Input records

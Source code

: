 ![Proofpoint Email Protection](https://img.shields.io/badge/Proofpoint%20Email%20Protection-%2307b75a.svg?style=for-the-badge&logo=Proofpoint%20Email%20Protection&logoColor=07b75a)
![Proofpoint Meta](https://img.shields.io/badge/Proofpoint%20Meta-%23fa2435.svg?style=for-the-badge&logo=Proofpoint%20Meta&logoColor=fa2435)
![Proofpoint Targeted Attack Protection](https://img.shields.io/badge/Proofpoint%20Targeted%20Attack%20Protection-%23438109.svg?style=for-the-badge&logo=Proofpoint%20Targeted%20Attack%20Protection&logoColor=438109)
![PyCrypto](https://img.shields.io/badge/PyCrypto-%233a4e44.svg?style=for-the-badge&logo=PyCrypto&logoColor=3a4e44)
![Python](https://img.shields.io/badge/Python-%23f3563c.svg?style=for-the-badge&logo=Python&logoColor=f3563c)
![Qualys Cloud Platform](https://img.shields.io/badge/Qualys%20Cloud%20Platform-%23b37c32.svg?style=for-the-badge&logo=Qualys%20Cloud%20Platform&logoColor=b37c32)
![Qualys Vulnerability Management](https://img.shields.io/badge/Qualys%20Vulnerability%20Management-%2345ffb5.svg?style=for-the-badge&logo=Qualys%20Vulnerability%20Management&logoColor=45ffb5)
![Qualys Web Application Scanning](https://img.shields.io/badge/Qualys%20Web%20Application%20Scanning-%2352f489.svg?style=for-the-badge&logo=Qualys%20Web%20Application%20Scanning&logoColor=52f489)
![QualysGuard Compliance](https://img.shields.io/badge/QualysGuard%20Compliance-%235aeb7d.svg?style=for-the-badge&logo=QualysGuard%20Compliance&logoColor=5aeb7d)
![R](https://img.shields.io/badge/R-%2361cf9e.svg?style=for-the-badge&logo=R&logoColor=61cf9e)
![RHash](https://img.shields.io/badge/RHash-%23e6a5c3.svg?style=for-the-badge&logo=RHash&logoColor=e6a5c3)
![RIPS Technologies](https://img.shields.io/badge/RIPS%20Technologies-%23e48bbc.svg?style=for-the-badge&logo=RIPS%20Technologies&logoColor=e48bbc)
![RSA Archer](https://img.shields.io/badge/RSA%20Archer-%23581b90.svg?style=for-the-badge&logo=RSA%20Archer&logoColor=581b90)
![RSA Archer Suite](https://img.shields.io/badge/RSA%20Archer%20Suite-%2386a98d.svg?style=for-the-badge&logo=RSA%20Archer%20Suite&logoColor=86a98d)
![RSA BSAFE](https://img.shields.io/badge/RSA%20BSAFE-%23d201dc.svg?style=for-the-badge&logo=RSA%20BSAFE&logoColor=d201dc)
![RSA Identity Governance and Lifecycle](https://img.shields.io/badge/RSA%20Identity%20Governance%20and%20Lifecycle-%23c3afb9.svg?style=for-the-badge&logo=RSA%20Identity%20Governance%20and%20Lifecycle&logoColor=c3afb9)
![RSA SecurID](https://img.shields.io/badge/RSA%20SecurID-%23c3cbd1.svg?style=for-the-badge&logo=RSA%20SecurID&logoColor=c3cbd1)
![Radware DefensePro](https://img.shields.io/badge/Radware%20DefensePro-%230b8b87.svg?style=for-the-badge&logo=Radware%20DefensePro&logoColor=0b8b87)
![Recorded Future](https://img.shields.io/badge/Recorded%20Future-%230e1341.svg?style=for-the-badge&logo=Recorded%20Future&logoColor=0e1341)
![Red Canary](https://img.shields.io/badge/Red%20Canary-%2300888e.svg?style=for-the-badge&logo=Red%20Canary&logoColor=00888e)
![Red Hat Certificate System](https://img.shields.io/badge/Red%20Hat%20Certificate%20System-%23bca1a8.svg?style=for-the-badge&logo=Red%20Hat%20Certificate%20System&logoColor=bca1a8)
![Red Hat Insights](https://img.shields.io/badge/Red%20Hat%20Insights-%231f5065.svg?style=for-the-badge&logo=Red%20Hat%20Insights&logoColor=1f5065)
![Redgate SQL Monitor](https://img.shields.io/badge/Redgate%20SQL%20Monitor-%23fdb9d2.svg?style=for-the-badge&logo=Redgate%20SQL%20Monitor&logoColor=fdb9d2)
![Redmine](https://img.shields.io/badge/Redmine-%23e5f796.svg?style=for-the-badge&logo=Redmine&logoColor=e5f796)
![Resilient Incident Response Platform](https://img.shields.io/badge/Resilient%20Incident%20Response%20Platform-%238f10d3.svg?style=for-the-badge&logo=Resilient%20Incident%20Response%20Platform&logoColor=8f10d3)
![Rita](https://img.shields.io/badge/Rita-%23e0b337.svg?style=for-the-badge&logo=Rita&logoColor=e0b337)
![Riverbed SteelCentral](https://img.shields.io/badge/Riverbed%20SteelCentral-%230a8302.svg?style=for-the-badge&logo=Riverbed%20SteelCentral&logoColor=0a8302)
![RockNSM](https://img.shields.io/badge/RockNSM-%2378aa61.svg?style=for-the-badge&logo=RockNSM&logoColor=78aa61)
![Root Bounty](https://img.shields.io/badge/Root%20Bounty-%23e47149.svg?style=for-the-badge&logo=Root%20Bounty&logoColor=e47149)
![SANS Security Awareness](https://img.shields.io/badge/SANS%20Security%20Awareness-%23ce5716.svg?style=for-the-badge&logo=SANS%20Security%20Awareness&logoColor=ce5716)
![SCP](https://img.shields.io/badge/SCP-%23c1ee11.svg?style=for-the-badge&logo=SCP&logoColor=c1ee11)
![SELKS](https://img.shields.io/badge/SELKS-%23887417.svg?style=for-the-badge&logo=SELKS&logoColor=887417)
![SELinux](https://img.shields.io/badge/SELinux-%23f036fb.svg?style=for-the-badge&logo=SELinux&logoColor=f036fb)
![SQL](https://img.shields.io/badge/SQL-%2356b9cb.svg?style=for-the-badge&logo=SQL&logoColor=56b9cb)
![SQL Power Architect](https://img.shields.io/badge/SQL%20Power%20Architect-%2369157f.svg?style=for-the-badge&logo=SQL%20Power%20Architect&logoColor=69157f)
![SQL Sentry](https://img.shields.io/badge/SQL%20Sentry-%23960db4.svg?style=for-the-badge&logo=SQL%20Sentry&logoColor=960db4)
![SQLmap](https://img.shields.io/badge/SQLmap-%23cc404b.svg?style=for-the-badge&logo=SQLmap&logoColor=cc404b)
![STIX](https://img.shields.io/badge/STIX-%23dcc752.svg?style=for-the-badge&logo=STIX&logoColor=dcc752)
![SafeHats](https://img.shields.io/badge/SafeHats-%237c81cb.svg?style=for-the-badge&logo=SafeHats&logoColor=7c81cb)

Task prompt
All of the material above is to be retyped word for word.

Result of the task
Source code

: ![Proofpoint Email Protection](https://img.shields.io/badge/Proofpoint%20Email%20Protection-%2307b75a.svg?style=for-the-badge&logo=Proofpoint%20Email%20Protection&logoColor=07b75a)
![Proofpoint Meta](https://img.shields.io/badge/Proofpoint%20Meta-%23fa2435.svg?style=for-the-badge&logo=Proofpoint%20Meta&logoColor=fa2435)
![Proofpoint Targeted Attack Protection](https://img.shields.io/badge/Proofpoint%20Targeted%20Attack%20Protection-%23438109.svg?style=for-the-badge&logo=Proofpoint%20Targeted%20Attack%20Protection&logoColor=438109)
![PyCrypto](https://img.shields.io/badge/PyCrypto-%233a4e44.svg?style=for-the-badge&logo=PyCrypto&logoColor=3a4e44)
![Python](https://img.shields.io/badge/Python-%23f3563c.svg?style=for-the-badge&logo=Python&logoColor=f3563c)
![Qualys Cloud Platform](https://img.shields.io/badge/Qualys%20Cloud%20Platform-%23b37c32.svg?style=for-the-badge&logo=Qualys%20Cloud%20Platform&logoColor=b37c32)
![Qualys Vulnerability Management](https://img.shields.io/badge/Qualys%20Vulnerability%20Management-%2345ffb5.svg?style=for-the-badge&logo=Qualys%20Vulnerability%20Management&logoColor=45ffb5)
![Qualys Web Application Scanning](https://img.shields.io/badge/Qualys%20Web%20Application%20Scanning-%2352f489.svg?style=for-the-badge&logo=Qualys%20Web%20Application%20Scanning&logoColor=52f489)
![QualysGuard Compliance](https://img.shields.io/badge/QualysGuard%20Compliance-%235aeb7d.svg?style=for-the-badge&logo=QualysGuard%20Compliance&logoColor=5aeb7d)
![R](https://img.shields.io/badge/R-%2361cf9e.svg?style=for-the-badge&logo=R&logoColor=61cf9e)
![RHash](https://img.shields.io/badge/RHash-%23e6a5c3.svg?style=for-the-badge&logo=RHash&logoColor=e6a5c3)
![RIPS Technologies](https://img.shields.io/badge/RIPS%20Technologies-%23e48bbc.svg?style=for-the-badge&logo=RIPS%20Technologies&logoColor=e48bbc)
![RSA Archer](https://img.shields.io/badge/RSA%20Archer-%23581b90.svg?style=for-the-badge&logo=RSA%20Archer&logoColor=581b90)
![RSA Archer Suite](https://img.shields.io/badge/RSA%20Archer%20Suite-%2386a98d.svg?style=for-the-badge&logo=RSA%20Archer%20Suite&logoColor=86a98d)
![RSA BSAFE](https://img.shields.io/badge/RSA%20BSAFE-%23d201dc.svg?style=for-the-badge&logo=RSA%20BSAFE&logoColor=d201dc)
![RSA Identity Governance and Lifecycle](https://img.shields.io/badge/RSA%20Identity%20Governance%20and%20Lifecycle-%23c3afb9.svg?style=for-the-badge&logo=RSA%20Identity%20Governance%20and%20Lifecycle&logoColor=c3afb9)
![RSA SecurID](https://img.shields.io/badge/RSA%20SecurID-%23c3cbd1.svg?style=for-the-badge&logo=RSA%20SecurID&logoColor=c3cbd1)
![Radware DefensePro](https://img.shields.io/badge/Radware%20DefensePro-%230b8b87.svg?style=for-the-badge&logo=Radware%20DefensePro&logoColor=0b8b87)
![Recorded Future](https://img.shields.io/badge/Recorded%20Future-%230e1341.svg?style=for-the-badge&logo=Recorded%20Future&logoColor=0e1341)
![Red Canary](https://img.shields.io/badge/Red%20Canary-%2300888e.svg?style=for-the-badge&logo=Red%20Canary&logoColor=00888e)
![Red Hat Certificate System](https://img.shields.io/badge/Red%20Hat%20Certificate%20System-%23bca1a8.svg?style=for-the-badge&logo=Red%20Hat%20Certificate%20System&logoColor=bca1a8)
![Red Hat Insights](https://img.shields.io/badge/Red%20Hat%20Insights-%231f5065.svg?style=for-the-badge&logo=Red%20Hat%20Insights&logoColor=1f5065)
![Redgate SQL Monitor](https://img.shields.io/badge/Redgate%20SQL%20Monitor-%23fdb9d2.svg?style=for-the-badge&logo=Redgate%20SQL%20Monitor&logoColor=fdb9d2)
![Redmine](https://img.shields.io/badge/Redmine-%23e5f796.svg?style=for-the-badge&logo=Redmine&logoColor=e5f796)
![Resilient Incident Response Platform](https://img.shields.io/badge/Resilient%20Incident%20Response%20Platform-%238f10d3.svg?style=for-the-badge&logo=Resilient%20Incident%20Response%20Platform&logoColor=8f10d3)
![Rita](https://img.shields.io/badge/Rita-%23e0b337.svg?style=for-the-badge&logo=Rita&logoColor=e0b337)
![Riverbed SteelCentral](https://img.shields.io/badge/Riverbed%20SteelCentral-%230a8302.svg?style=for-the-badge&logo=Riverbed%20SteelCentral&logoColor=0a8302)
![RockNSM](https://img.shields.io/badge/RockNSM-%2378aa61.svg?style=for-the-badge&logo=RockNSM&logoColor=78aa61)
![Root Bounty](https://img.shields.io/badge/Root%20Bounty-%23e47149.svg?style=for-the-badge&logo=Root%20Bounty&logoColor=e47149)
![SANS Security Awareness](https://img.shields.io/badge/SANS%20Security%20Awareness-%23ce5716.svg?style=for-the-badge&logo=SANS%20Security%20Awareness&logoColor=ce5716)
![SCP](https://img.shields.io/badge/SCP-%23c1ee11.svg?style=for-the-badge&logo=SCP&logoColor=c1ee11)
![SELKS](https://img.shields.io/badge/SELKS-%23887417.svg?style=for-the-badge&logo=SELKS&logoColor=887417)
![SELinux](https://img.shields.io/badge/SELinux-%23f036fb.svg?style=for-the-badge&logo=SELinux&logoColor=f036fb)
![SQL](https://img.shields.io/badge/SQL-%2356b9cb.svg?style=for-the-badge&logo=SQL&logoColor=56b9cb)
![SQL Power Architect](https://img.shields.io/badge/SQL%20Power%20Architect-%2369157f.svg?style=for-the-badge&logo=SQL%20Power%20Architect&logoColor=69157f)
![SQL Sentry](https://img.shields.io/badge/SQL%20Sentry-%23960db4.svg?style=for-the-badge&logo=SQL%20Sentry&logoColor=960db4)
![SQLmap](https://img.shields.io/badge/SQLmap-%23cc404b.svg?style=for-the-badge&logo=SQLmap&logoColor=cc404b)
![STIX](https://img.shields.io/badge/STIX-%23dcc752.svg?style=for-the-badge&logo=STIX&logoColor=dcc752)
![SafeHats](https://img.shields.io/badge/SafeHats-%237c81cb.svg?style=for-the-badge&logo=SafeHats&logoColor=7c81cb)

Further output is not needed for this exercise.